[[ Record excerpts, beginning ]]
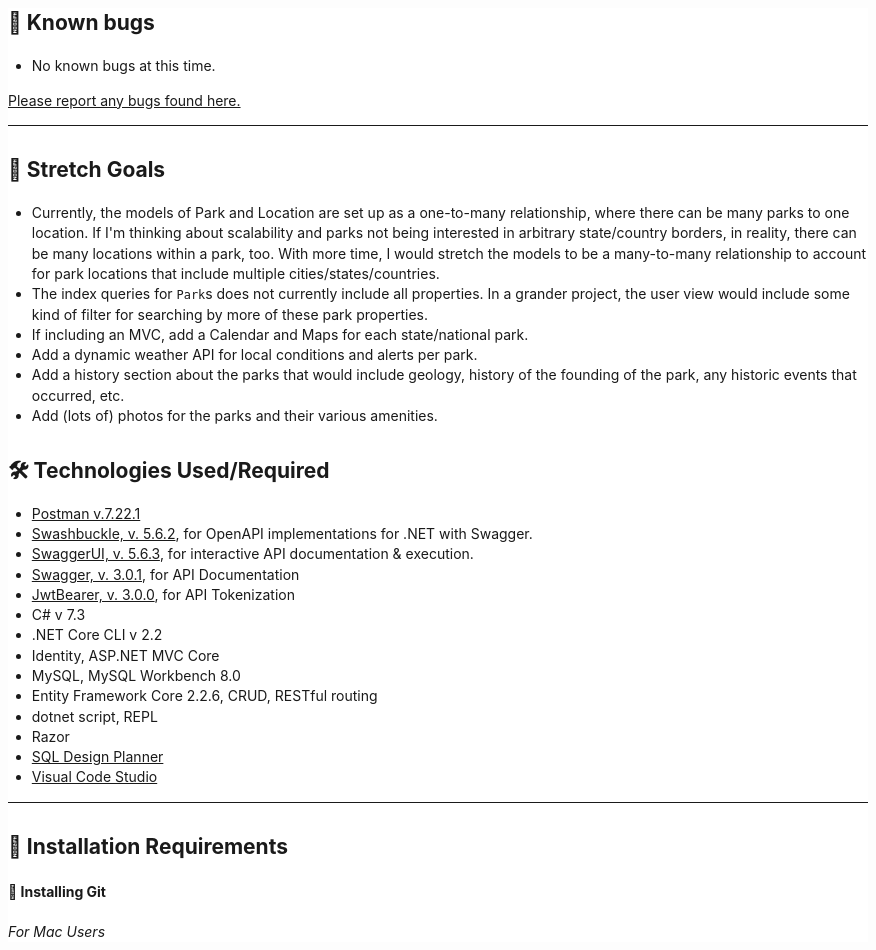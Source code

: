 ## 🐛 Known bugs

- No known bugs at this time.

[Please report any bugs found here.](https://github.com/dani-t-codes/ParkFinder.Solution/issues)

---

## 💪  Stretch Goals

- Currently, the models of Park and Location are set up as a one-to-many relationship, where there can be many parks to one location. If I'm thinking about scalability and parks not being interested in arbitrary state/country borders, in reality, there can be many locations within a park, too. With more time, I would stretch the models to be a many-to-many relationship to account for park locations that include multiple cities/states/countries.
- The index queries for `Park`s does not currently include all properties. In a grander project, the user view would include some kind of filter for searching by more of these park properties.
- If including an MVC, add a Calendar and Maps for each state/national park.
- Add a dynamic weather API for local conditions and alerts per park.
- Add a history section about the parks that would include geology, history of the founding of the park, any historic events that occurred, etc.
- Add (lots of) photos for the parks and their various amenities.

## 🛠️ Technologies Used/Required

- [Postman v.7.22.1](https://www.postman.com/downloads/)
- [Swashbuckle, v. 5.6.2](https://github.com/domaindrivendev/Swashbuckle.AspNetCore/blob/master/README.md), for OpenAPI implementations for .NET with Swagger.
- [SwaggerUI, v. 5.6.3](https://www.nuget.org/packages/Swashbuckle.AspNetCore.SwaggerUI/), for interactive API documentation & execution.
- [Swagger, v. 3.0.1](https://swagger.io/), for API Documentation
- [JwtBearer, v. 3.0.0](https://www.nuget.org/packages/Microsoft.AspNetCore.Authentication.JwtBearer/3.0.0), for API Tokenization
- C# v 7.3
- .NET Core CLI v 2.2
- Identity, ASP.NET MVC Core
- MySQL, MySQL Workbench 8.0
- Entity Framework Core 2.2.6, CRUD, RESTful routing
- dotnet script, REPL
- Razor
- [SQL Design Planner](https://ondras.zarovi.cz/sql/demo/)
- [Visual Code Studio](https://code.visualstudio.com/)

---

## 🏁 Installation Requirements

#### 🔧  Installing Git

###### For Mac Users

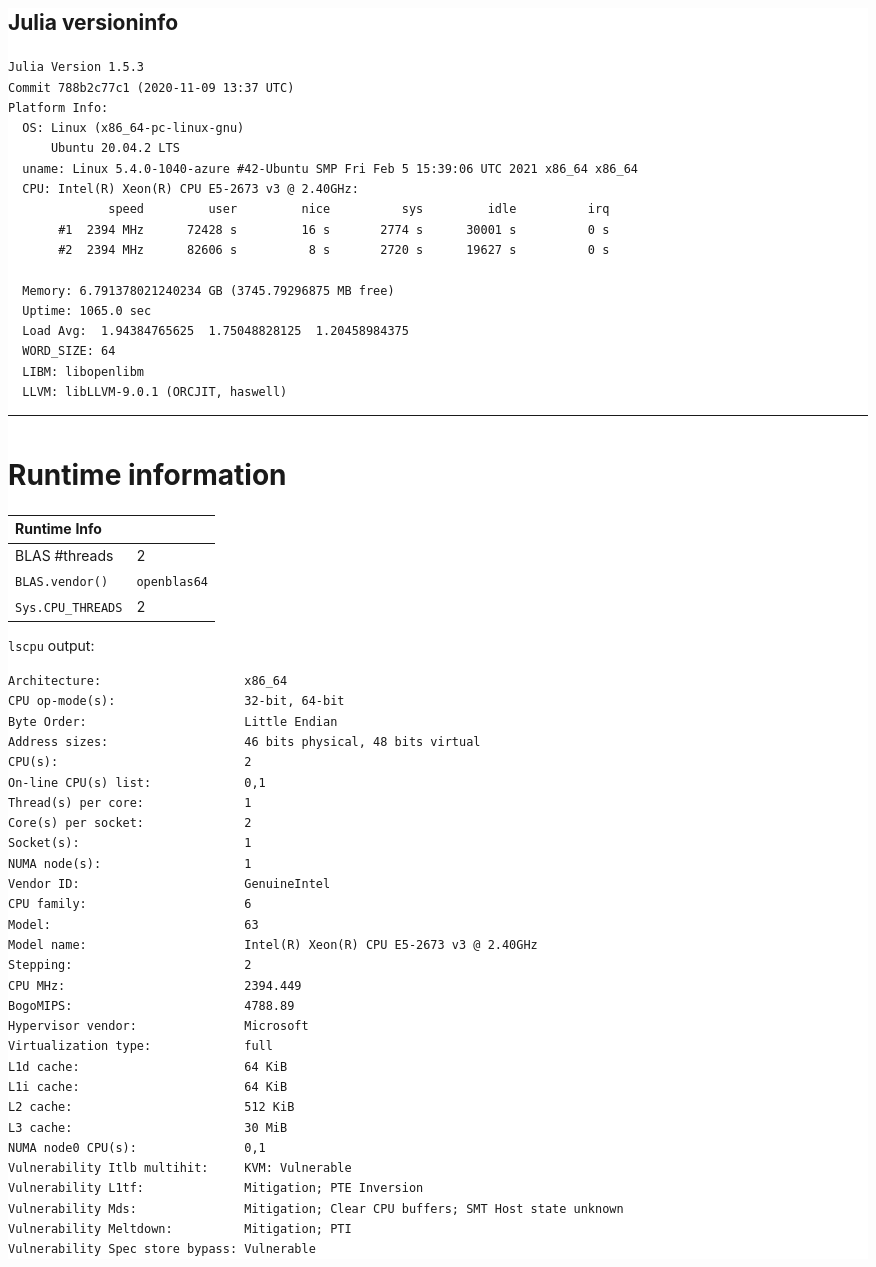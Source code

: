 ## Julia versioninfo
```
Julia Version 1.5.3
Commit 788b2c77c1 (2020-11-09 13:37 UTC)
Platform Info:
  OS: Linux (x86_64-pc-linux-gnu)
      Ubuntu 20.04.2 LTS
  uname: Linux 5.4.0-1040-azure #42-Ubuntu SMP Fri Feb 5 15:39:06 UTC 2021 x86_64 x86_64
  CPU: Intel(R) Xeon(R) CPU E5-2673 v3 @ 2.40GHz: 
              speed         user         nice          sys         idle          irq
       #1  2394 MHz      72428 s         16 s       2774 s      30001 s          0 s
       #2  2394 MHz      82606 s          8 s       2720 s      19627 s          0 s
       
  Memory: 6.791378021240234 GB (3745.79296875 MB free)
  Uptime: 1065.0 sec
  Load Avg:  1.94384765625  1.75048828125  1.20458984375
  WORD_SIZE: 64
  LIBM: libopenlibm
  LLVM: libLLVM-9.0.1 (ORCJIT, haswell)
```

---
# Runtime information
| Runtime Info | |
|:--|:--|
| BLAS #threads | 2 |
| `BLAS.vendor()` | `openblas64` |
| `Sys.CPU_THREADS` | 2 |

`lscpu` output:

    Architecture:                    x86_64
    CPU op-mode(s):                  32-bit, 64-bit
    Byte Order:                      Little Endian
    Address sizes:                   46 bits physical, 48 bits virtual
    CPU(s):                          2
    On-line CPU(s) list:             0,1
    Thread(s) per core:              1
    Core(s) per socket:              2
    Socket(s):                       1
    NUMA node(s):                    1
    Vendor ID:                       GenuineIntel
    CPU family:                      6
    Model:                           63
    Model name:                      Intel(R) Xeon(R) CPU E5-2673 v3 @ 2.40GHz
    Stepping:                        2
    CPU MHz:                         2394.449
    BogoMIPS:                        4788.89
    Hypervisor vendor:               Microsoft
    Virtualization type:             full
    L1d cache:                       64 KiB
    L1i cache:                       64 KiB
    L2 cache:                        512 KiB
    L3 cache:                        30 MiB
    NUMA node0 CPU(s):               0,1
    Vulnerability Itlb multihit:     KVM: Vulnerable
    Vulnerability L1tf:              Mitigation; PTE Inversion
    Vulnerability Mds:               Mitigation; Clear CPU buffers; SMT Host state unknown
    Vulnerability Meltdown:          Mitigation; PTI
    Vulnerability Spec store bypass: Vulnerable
[[ Record excerpts, end ]]
[[ Record excerpts, beginning ]]
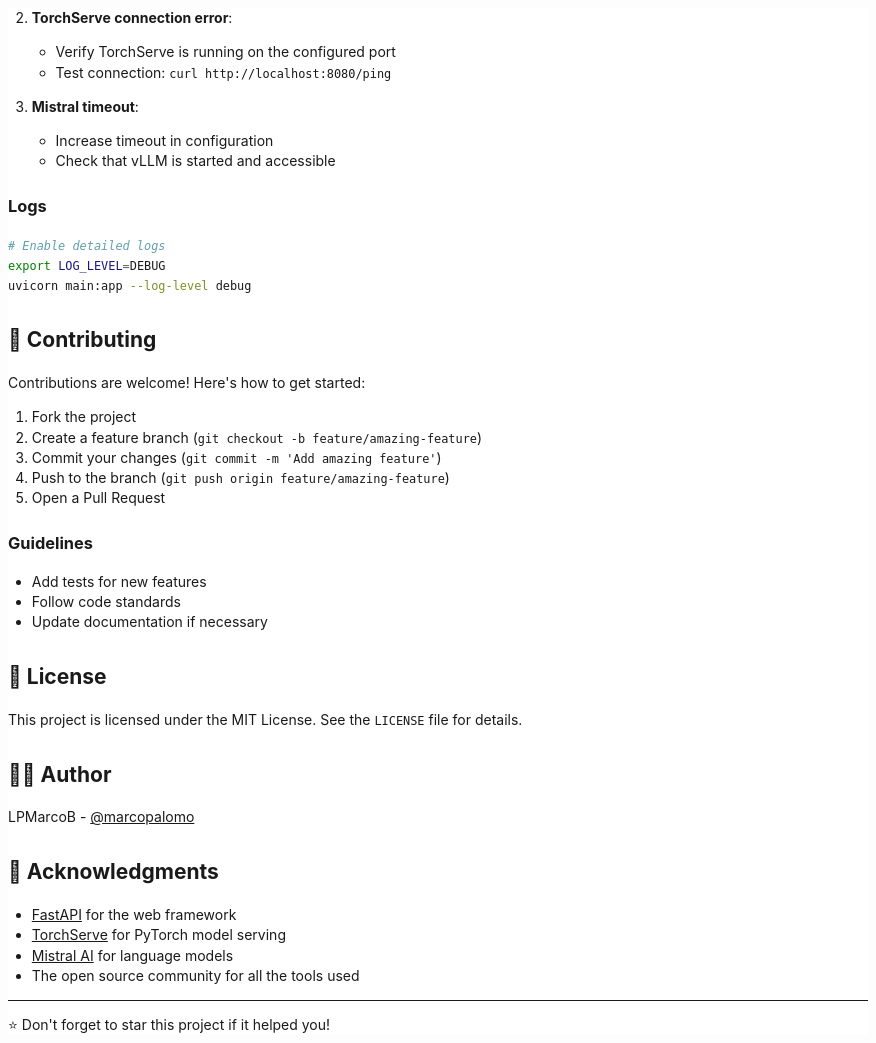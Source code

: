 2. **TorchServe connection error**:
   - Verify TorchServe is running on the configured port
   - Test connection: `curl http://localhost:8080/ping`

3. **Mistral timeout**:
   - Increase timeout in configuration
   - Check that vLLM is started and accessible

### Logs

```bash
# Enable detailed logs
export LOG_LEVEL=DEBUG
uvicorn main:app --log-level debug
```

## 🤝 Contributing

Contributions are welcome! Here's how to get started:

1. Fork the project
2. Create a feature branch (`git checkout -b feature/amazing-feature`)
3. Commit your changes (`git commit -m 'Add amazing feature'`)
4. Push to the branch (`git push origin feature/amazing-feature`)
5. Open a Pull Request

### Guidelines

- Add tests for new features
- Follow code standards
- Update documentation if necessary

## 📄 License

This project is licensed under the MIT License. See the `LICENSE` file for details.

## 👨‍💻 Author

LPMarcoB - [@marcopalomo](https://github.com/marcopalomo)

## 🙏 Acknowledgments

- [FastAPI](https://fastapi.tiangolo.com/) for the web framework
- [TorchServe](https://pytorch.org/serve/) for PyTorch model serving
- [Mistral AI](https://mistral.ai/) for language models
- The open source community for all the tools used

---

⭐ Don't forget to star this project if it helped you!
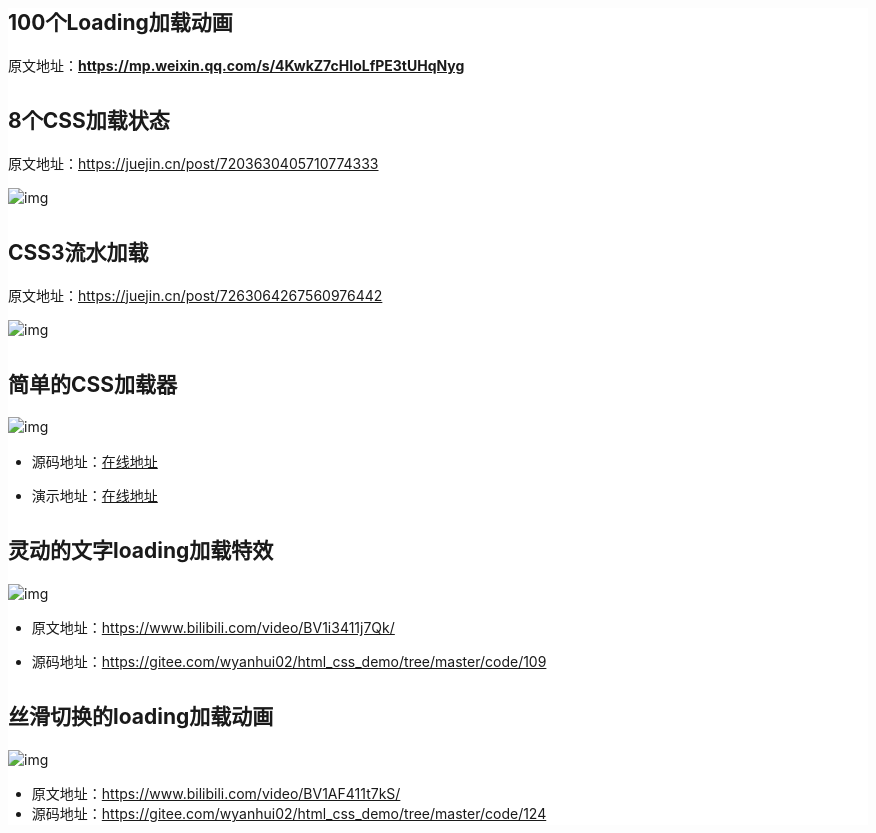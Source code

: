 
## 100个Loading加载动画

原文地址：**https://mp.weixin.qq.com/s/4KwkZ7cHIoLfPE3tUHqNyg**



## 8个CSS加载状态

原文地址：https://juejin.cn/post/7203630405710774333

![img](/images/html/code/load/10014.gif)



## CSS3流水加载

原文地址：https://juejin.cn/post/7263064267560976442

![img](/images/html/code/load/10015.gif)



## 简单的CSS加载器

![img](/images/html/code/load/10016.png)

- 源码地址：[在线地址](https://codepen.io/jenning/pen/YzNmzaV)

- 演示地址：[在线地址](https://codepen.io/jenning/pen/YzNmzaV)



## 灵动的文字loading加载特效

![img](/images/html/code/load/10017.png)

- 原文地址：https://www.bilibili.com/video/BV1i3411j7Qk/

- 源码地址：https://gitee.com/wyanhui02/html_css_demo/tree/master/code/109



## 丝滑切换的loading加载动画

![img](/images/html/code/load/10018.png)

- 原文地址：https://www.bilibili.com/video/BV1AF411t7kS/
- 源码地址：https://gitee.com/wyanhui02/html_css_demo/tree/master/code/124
[[ Record excerpts, end ]]
[[ Record excerpts, beginning ]]
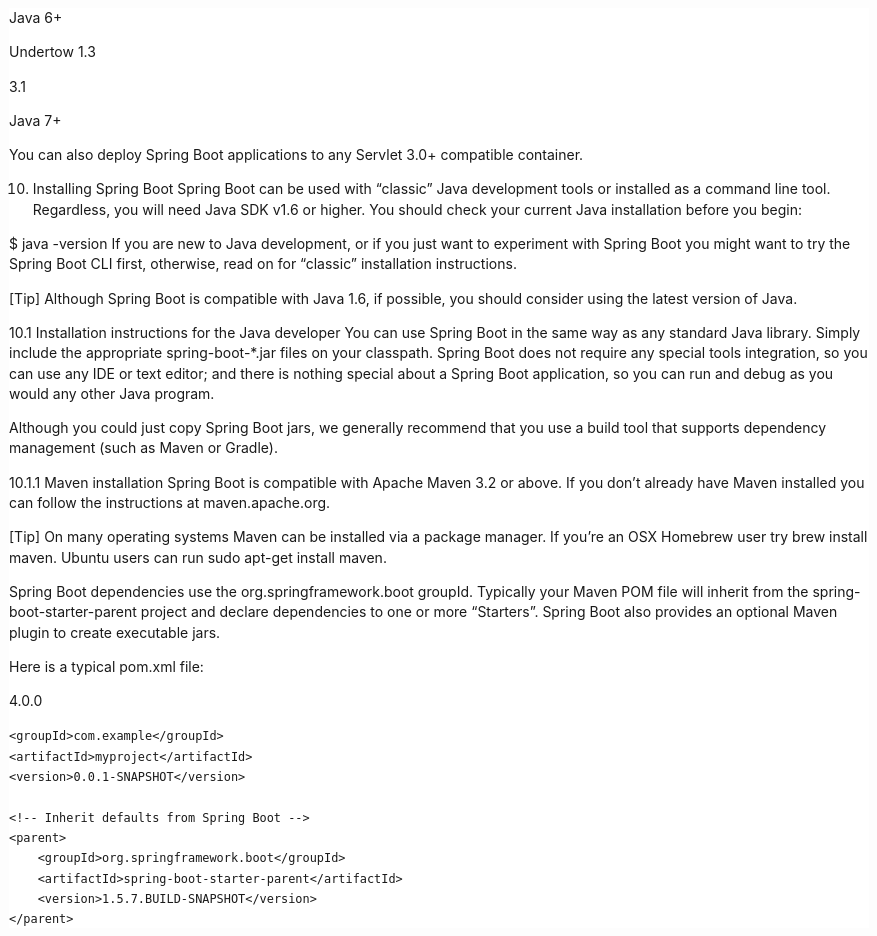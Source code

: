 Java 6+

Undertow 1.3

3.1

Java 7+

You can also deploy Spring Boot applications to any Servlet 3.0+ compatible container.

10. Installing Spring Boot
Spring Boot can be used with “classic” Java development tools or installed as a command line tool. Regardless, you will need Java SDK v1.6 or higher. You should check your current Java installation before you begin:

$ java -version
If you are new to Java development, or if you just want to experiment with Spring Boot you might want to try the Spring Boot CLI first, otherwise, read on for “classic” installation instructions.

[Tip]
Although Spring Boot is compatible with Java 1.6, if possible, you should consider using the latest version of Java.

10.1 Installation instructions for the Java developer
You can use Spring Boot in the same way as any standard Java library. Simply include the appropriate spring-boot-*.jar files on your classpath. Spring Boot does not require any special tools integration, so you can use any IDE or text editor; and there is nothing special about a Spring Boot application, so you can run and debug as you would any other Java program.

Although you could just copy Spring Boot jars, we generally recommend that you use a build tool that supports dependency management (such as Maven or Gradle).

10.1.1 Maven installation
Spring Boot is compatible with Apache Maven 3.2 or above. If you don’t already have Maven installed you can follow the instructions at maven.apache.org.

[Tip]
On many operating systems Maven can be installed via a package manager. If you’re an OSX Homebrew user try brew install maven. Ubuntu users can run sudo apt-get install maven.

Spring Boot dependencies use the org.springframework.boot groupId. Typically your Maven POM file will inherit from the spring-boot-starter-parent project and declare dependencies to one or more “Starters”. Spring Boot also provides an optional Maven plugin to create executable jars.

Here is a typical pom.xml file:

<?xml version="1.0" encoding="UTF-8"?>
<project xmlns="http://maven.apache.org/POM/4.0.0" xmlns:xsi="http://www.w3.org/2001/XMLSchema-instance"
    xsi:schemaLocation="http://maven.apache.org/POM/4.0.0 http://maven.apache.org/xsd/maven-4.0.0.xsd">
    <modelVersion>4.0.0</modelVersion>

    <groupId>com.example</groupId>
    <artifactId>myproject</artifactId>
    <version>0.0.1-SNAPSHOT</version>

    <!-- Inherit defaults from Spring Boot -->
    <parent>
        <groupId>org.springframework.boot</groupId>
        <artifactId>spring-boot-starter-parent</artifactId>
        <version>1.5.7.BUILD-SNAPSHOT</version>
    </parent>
[[ Record excerpts, end ]]
Activity:
In the data above, start at the line that has "- Add a dynamic", stop after the line that has "- [Swashbuckle, v.", and print every line in between exactly as it stands.

Written answer:
- Add a dynamic weather API for local conditions and alerts per park.
- Add a history section about the parks that would include geology, history of the founding of the park, any historic events that occurred, etc.
- Add (lots of) photos for the parks and their various amenities.

## 🛠️ Technologies Used/Required

- [Postman v.7.22.1](https://www.postman.com/downloads/)
- [Swashbuckle, v. 5.6.2](https://github.com/domaindrivendev/Swashbuckle.AspNetCore/blob/master/README.md), for OpenAPI implementations for .NET with Swagger.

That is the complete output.